[Data extract]:

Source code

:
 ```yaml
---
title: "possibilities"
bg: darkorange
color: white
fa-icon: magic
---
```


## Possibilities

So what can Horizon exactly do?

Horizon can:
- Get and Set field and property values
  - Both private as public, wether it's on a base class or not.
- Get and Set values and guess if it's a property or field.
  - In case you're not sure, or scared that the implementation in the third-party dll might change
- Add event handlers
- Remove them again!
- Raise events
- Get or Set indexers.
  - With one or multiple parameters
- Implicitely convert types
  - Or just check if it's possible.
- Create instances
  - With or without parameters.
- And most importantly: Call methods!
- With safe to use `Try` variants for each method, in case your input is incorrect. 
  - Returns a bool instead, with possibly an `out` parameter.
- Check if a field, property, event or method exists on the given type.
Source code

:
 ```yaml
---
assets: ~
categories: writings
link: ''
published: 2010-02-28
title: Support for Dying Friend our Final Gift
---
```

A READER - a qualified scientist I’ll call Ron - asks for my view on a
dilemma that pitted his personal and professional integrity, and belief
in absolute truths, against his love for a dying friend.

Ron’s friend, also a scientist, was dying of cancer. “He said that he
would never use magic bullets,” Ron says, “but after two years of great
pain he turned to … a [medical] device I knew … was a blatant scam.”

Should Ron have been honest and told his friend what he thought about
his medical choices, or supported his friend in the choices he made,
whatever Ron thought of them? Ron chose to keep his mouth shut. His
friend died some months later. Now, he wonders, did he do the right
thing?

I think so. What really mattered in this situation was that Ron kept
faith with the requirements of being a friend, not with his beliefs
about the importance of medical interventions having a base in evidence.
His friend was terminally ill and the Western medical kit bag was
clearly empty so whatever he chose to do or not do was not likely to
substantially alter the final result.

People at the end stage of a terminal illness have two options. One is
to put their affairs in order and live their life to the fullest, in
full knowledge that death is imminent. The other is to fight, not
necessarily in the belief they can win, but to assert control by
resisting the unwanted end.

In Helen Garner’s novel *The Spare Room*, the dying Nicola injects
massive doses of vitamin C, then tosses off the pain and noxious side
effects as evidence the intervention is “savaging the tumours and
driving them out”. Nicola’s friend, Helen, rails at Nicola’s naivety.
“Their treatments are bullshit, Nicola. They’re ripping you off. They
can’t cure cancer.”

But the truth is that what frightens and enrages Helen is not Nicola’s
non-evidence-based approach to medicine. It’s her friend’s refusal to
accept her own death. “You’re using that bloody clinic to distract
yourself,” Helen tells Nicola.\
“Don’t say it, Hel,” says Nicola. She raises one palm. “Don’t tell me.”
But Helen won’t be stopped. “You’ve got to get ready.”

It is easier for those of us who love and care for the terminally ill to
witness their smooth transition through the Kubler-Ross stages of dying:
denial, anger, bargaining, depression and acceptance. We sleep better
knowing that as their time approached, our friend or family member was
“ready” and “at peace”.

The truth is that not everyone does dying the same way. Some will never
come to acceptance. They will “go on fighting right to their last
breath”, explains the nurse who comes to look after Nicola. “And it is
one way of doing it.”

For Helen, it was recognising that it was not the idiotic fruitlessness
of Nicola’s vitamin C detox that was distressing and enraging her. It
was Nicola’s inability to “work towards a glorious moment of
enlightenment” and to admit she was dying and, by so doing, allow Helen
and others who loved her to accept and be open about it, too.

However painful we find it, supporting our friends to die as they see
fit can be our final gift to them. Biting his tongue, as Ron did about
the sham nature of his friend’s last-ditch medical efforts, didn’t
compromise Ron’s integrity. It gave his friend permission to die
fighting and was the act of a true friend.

[About this exercise]: Give back, word for word, only the lines above from the line holding "friend died some" to the line holding "substantially alter the final result.", both included.

[Solved problem]:
friend died some months later. Now, he wonders, did he do the right
thing?

I think so. What really mattered in this situation was that Ron kept
faith with the requirements of being a friend, not with his beliefs
about the importance of medical interventions having a base in evidence.
His friend was terminally ill and the Western medical kit bag was
clearly empty so whatever he chose to do or not do was not likely to
substantially alter the final result.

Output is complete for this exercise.